The patient agreed to undergo surgical decompression and removal of the synovial cyst. The blue arrow (Fig. 5) represents the cyst being separated from the dura via Penfield dissector.

intraoperative picture shows a synovial cyst separated from the dura via Penfield dissector


The postoperative outcome was excellent.



1. Allen TL, Tatli Y, Lutz G. Fluoroscopic percutaneous lumbar zygapophyseal joint cyst rupture: A clinical outcome study. Spine Journal 2009; 9(5):387-395.

2. Martha JF, Swaim B, Wang DA, et a. Outcome of percutaneous rupture of lumbar synovial cysts: A case series of 101 patients. Spine Journal 2009; 9(11): 899-904.


Case Discusson

This is an interesting case of synovial cyst causing spinal stenosis and radicular symptoms in a 64-year-old male. Synovial cyst is a relatively common condition, and it may or may not cause symptoms depending on its size and location. In this patient, the location of the cyst at L4-L5 and L5 radiculopathy due to lateral recess stenosis did correlate well.

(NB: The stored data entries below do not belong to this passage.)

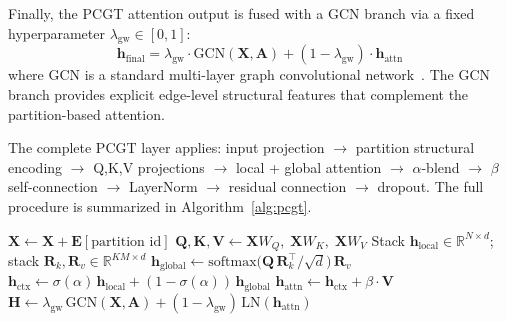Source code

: Finally, the PCGT attention output is fused with a GCN branch via a fixed hyperparameter $\lambda_{\text{gw}} \in [0,1]$:
\begin{equation}
\mathbf{h}_{\text{final}} = \lambda_{\text{gw}} \cdot \text{GCN}(\mathbf{X}, \mathbf{A}) + (1 - \lambda_{\text{gw}}) \cdot \mathbf{h}_{\text{attn}}
\end{equation}
where GCN is a standard multi-layer graph convolutional network~\citep{kipf2017semi}. The GCN branch provides explicit edge-level structural features that complement the partition-based attention.

The complete PCGT layer applies: input projection $\to$ partition structural encoding $\to$ Q,K,V projections $\to$ local + global attention $\to$ $\alpha$-blend $\to$ $\beta$ self-connection $\to$ LayerNorm $\to$ residual connection $\to$ dropout. The full procedure is summarized in Algorithm~\ref{alg:pcgt}.

\begin{algorithm}[t]
\caption{PCGT Forward Pass (one layer)}
\label{alg:pcgt}
\DontPrintSemicolon
{}
\BlankLine
{}
$\mathbf{X} \leftarrow \mathbf{X} + \mathbf{E}[\text{partition id}]$ 
$\mathbf{Q}, \mathbf{K}, \mathbf{V} \leftarrow \mathbf{X} W_Q,\; \mathbf{X} W_K,\; \mathbf{X} W_V$\;
\BlankLine
{}
\smallskip
Stack $\mathbf{h}_{\mathrm{local}} \!\in\! \mathbb{R}^{N \times d}$;\; stack $\mathbf{R}_k, \mathbf{R}_v \!\in\! \mathbb{R}^{KM \times d}$\;
\BlankLine
{}
$\mathbf{h}_{\mathrm{global}} \leftarrow \mathrm{softmax}\!\bigl(\mathbf{Q}\, \mathbf{R}_k^{\!\top}\!/\sqrt{d}\bigr)\, \mathbf{R}_v$\;
\BlankLine
{}
$\mathbf{h}_{\mathrm{ctx}} \leftarrow \sigma(\alpha)\, \mathbf{h}_{\mathrm{local}} + (1\!-\!\sigma(\alpha))\, \mathbf{h}_{\mathrm{global}}$\;
\smallskip
$\mathbf{h}_{\mathrm{attn}} \leftarrow \mathbf{h}_{\mathrm{ctx}} + \beta \cdot \mathbf{V}$\;
\smallskip
$\mathbf{H} \leftarrow \lambda_{\mathrm{gw}}\, \mathrm{GCN}(\mathbf{X}, \mathbf{A}) + (1\!-\!\lambda_{\mathrm{gw}})\, \mathrm{LN}(\mathbf{h}_{\mathrm{attn}})$\;
\BlankLine
{}
\end{algorithm}

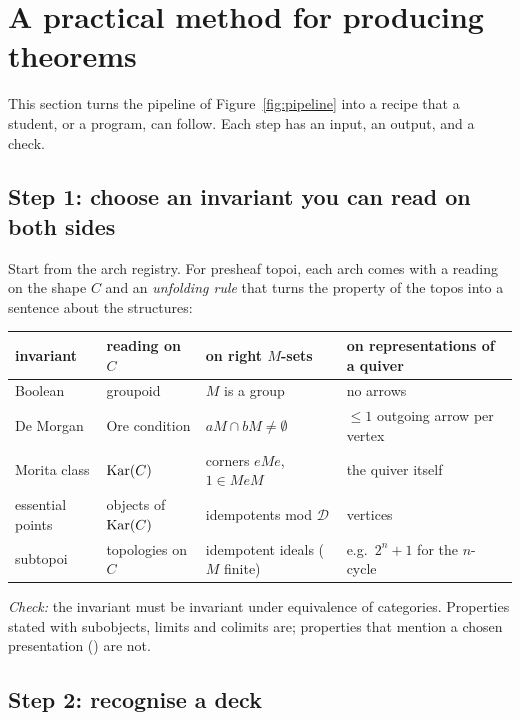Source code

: \section{A practical method for producing theorems}\label{sec:method}

This section turns the pipeline of Figure~\ref{fig:pipeline} into a recipe that a student, or a program, can follow. Each step has an input, an output, and a check.

\subsection{Step 1: choose an invariant you can read on both sides}

Start from the arch registry. For presheaf topoi, each arch comes with a reading on the shape $C$ and an \emph{unfolding rule} that turns the property of the topos into a sentence about the structures:

\begin{center}\small
\begin{tabularx}{\linewidth}{>{\raggedright\arraybackslash}p{2.6cm}>{\raggedright\arraybackslash}p{3.2cm}>{\raggedright\arraybackslash}X>{\raggedright\arraybackslash}X}
\toprule
invariant & reading on $C$ & on right $M$-sets & on representations of a quiver\\
\midrule
Boolean & groupoid & $M$ is a group & no arrows\\
De Morgan & Ore condition & $aM\cap bM\neq\emptyset$ & $\le 1$ outgoing arrow per vertex\\
Morita class & $\operatorname{Kar}(C)$ & corners $eMe$, $1\in MeM$ & the quiver itself\\
essential points & objects of $\operatorname{Kar}(C)$ & idempotents mod $\mathcal D$ & vertices\\
subtopoi & topologies on $C$ & idempotent ideals ($M$ finite) & e.g.\ $2^n+1$ for the $n$-cycle\\
\bottomrule
\end{tabularx}
\end{center}

\emph{Check:} the invariant must be invariant under equivalence of categories. Properties stated with subobjects, limits and colimits are; properties that mention a chosen presentation () are not.

\subsection{Step 2: recognise a deck}

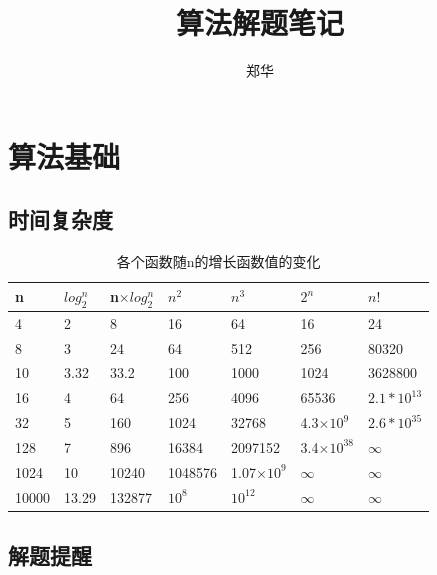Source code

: \documentclass[UTF8,a4paper,12pt]{ctexbook}
\author{\kaishu 郑华}
\title{\heiti 算法解题笔记}
\begin{document}
 	\maketitle
 	\tableofcontents
 	
\chapter{算法基础}
	\section{时间复杂度}
		\begin{table}[h]
			\centering
			\begin{tabular}{|p{2cm}<{\centering}|p{2cm}<{\centering}|p{2cm}<{\centering}|p{2cm}<{\centering}|p{2cm}<{\centering}|p{2cm}<{\centering}|p{2cm}<{\centering}|}	
				\hline
				n & $log_2^n$ & n$\times log_2^n$ & $n^2$ & $n^3$ & $2^n$ & $n!$ \\
				
				\hline
				4 & 2 		  & 8 				  & 16 	  & 64 	  & 16 	  &24 \\
				
				\hline
				8 & 3 		  & 24 				  & 64 	  & 512	  & 256 	  &80320 \\
				
				\hline
				10 & 3.32 	  & 33.2			 & 100 	  & 1000	  & 1024 	  &3628800 \\
				
				\hline
				16 & 4 		  & 64 				  & 256	  & 4096 	  & 65536	  &$2.1*10^{13}$ \\
				
				\hline
				32 & 5 		  & 160 			 & 1024   & 32768 	  & 4.3$\times 10^9$ 	  &$2.6*10^{35}$\\
				
				\hline
				128 & 7 	  & 896 			& 16384   & 2097152 	  & 3.4$\times 10^{38}$ 	  &$\infty$ \\
				
				\hline
				1024 & 10 	  & 10240 			& 1048576 & 1.07$\times 10^9$ 	  & $\infty$ 	  &$\infty$ \\
				
				\hline
				10000 & 13.29 & 132877 			& $10^8$  & $10^{12}$	  & $\infty$ 	  &$\infty$ \\
				\hline
			\end{tabular}
			\caption{各个函数随n的增长函数值的变化}
		\end{table} 
	
	\section{解题提醒}
\end{document}

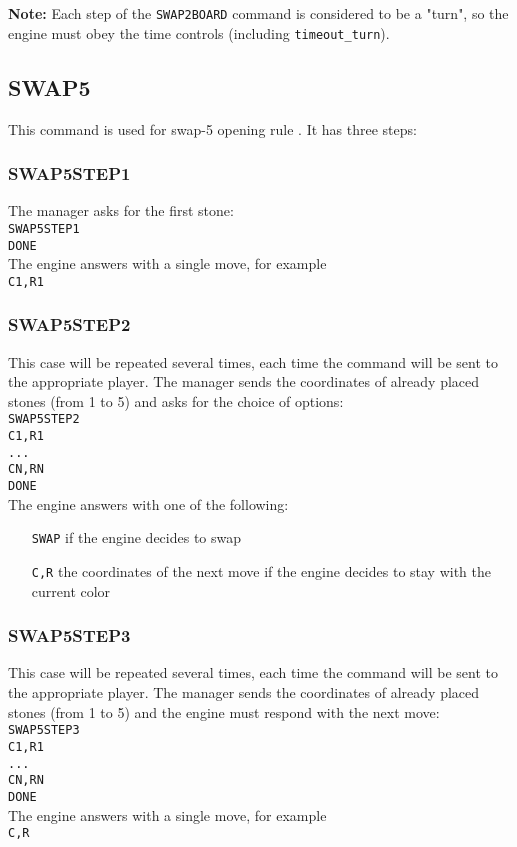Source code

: \documentclass[12pt,a4paper]{article}
\begin{document}
\textbf{Note:} Each step of the \texttt{SWAP2BOARD} command is considered to be a "turn", so the engine must obey the time controls (including \texttt{timeout{\_}turn}).


\subsection{SWAP5}
\label{cmd_swap5}
This command is used for swap-5 opening rule \cite{renju_opening_rules}. It has three steps:

\subsubsection{SWAP5STEP1}
The manager asks for the first stone:\\
\texttt{SWAP5STEP1}\\
\texttt{DONE}\\
The engine answers with a single move, for example\\
\texttt{C1,R1}

\subsubsection{SWAP5STEP2}
This case will be repeated several times, each time the command will be sent to the appropriate player. The manager sends the coordinates of already placed stones (from 1 to 5) and asks for the choice of options:\\
\texttt{SWAP5STEP2}\\
\texttt{C1,R1}\\
\texttt{...}\\
\texttt{CN,RN}\\
\texttt{DONE}\\
The engine answers with one of the following:
\begin{enumerate}[leftmargin=7.5em]
\item[\texttt{SWAP}]{if the engine decides to swap}
\item[\texttt{C,R}]{the coordinates of the next move if the engine decides to stay with the current color}
\end{enumerate}

\subsubsection{SWAP5STEP3}
This case will be repeated several times, each time the command will be sent to the appropriate player. The manager sends the coordinates of already placed stones (from 1 to 5) and the engine must respond with the next move:\\
\texttt{SWAP5STEP3}\\
\texttt{C1,R1}\\
\texttt{...}\\
\texttt{CN,RN}\\
\texttt{DONE}\\
The engine answers with a single move, for example\\
\texttt{C,R}
\end{document}
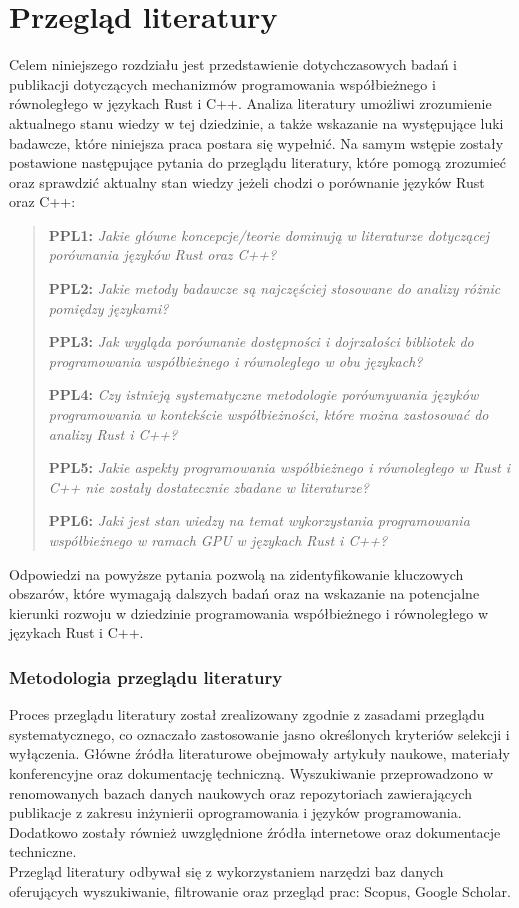 \chapter{Przegląd literatury}
Celem niniejszego rozdziału jest przedstawienie dotychczasowych badań i publikacji dotyczących mechanizmów programowania współbieżnego i równoległego w językach Rust i C++. Analiza literatury umożliwi zrozumienie aktualnego stanu wiedzy w tej dziedzinie, a także wskazanie na występujące luki badawcze, które niniejsza praca postara się wypełnić.
Na samym wstępie zostały postawione następujące pytania do przeglądu literatury, które pomogą zrozumieć oraz sprawdzić aktualny stan wiedzy jeżeli chodzi o porównanie języków Rust oraz C++:

\begin{quote}
    \item \textbf{PPL1:} \emph{Jakie główne koncepcje/teorie dominują w literaturze dotyczącej porównania języków Rust oraz C++?} \label{PPL1}
    \item \textbf{PPL2:} \emph{Jakie metody badawcze są najczęściej stosowane do analizy różnic pomiędzy językami?}
    \item \textbf{PPL3:} \emph{Jak wygląda porównanie dostępności i dojrzałości bibliotek do programowania współbieżnego i równoległego w obu językach?}
    \item \textbf{PPL4:} \emph{Czy istnieją systematyczne metodologie porównywania języków programowania w kontekście współbieżności, które można zastosować do analizy Rust i C++?}
    \item \textbf{PPL5:} \emph{Jakie aspekty programowania współbieżnego i równoległego w Rust i C++ nie zostały dostatecznie zbadane w literaturze?}
    \item \textbf{PPL6:} \emph{Jaki jest stan wiedzy na temat wykorzystania programowania współbieżnego w ramach GPU w językach Rust i C++?}
\end{quote}

Odpowiedzi na powyższe pytania pozwolą na zidentyfikowanie kluczowych obszarów, które wymagają dalszych badań oraz na wskazanie na potencjalne kierunki rozwoju w dziedzinie programowania współbieżnego i równoległego w językach Rust i C++.\\
\subsection{Metodologia przeglądu literatury}
Proces przeglądu literatury został zrealizowany zgodnie z zasadami przeglądu systematycznego, co oznaczało zastosowanie jasno określonych kryteriów selekcji i wyłączenia. Główne źródła literaturowe obejmowały artykuły naukowe, materiały konferencyjne oraz dokumentację techniczną. Wyszukiwanie przeprowadzono w renomowanych bazach danych naukowych oraz repozytoriach zawierających publikacje z zakresu inżynierii oprogramowania i języków programowania. Dodatkowo zostały również uwzględnione źródła internetowe oraz dokumentacje techniczne.\\
Przegląd literatury odbywał się z wykorzystaniem narzędzi baz danych oferujących wyszukiwanie, filtrowanie oraz przegląd prac: Scopus, Google Scholar.\\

It should be noted that in many patients, synovial cyst is associated with fluid in the facet joints (as shown on T2 weighted axial MRI in this patient), which is sometimes associated with hypermobility or instability such as degenerative spondylolisthesis. Preoperative flexion-extension radiographs can assess the presence of potential instability.

The initial treatment includes NSAIDs, an exercise program, physical therapy, epidural steroid injection/s as in any other patients with symptomatic stenosis and radiculopathy. If these treatments fail to relieve the patient's symptoms, cyst aspiration can be attempted. It should be explained to the patient that cyst aspiration does not give predictable relief, and it again depends on the size and location of the cyst and the skill level of the physician. If all nonoperative treatments fail to relieve the patient's symptoms, surgery is considered as in this patient. Microscopic decompression and cyst removal is the mainstay of surgical treatment, but in patients with instability, such as spondylolisthesis, decompression and fusion should be considered.

The authors of this case report should be congratulated for their great care of the patient and illustrating the case well with great images and concise case summary.